:: WORK TO COMPLETE ::
When a line in the entries below contains the word "PHSolidIf", copy that line.

═══ ENTRIES SHOWN ═══

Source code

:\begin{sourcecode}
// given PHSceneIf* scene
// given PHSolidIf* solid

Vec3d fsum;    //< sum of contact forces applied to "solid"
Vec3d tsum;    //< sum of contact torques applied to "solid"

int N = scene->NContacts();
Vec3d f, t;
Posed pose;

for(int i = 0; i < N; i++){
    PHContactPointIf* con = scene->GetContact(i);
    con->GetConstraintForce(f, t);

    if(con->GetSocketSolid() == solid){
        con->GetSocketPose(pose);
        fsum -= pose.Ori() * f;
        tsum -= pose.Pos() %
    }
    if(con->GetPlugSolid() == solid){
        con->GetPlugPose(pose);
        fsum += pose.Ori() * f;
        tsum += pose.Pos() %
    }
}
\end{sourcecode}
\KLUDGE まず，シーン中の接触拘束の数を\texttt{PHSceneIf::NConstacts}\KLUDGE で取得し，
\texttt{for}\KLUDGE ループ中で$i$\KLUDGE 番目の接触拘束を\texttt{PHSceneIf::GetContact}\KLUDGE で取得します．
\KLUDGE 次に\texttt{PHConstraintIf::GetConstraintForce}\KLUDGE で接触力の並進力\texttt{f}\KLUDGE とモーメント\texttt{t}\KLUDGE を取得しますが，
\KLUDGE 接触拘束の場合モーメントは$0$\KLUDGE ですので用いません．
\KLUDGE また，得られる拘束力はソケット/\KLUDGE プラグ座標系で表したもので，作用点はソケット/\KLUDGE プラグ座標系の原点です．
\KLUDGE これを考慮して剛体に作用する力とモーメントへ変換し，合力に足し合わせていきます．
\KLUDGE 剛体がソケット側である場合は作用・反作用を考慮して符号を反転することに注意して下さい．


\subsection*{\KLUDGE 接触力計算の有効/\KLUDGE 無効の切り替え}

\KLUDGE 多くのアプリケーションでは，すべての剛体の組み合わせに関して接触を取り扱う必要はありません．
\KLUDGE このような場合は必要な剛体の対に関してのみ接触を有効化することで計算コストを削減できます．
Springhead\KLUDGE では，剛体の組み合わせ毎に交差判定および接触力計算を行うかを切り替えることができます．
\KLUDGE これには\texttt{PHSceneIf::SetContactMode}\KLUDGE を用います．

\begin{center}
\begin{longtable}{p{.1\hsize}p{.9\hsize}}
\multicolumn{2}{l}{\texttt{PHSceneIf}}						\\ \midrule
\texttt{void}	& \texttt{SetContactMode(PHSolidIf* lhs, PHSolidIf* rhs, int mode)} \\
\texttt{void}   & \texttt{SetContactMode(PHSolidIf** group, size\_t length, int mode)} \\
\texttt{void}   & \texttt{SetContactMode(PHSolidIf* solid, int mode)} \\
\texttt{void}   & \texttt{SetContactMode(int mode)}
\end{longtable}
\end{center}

═══

:: RESULT OF THE TASK ::
// given PHSolidIf* solid
\texttt{void}	& \texttt{SetContactMode(PHSolidIf* lhs, PHSolidIf* rhs, int mode)} \\
\texttt{void}   & \texttt{SetContactMode(PHSolidIf** group, size\_t length, int mode)} \\
\texttt{void}   & \texttt{SetContactMode(PHSolidIf* solid, int mode)} \\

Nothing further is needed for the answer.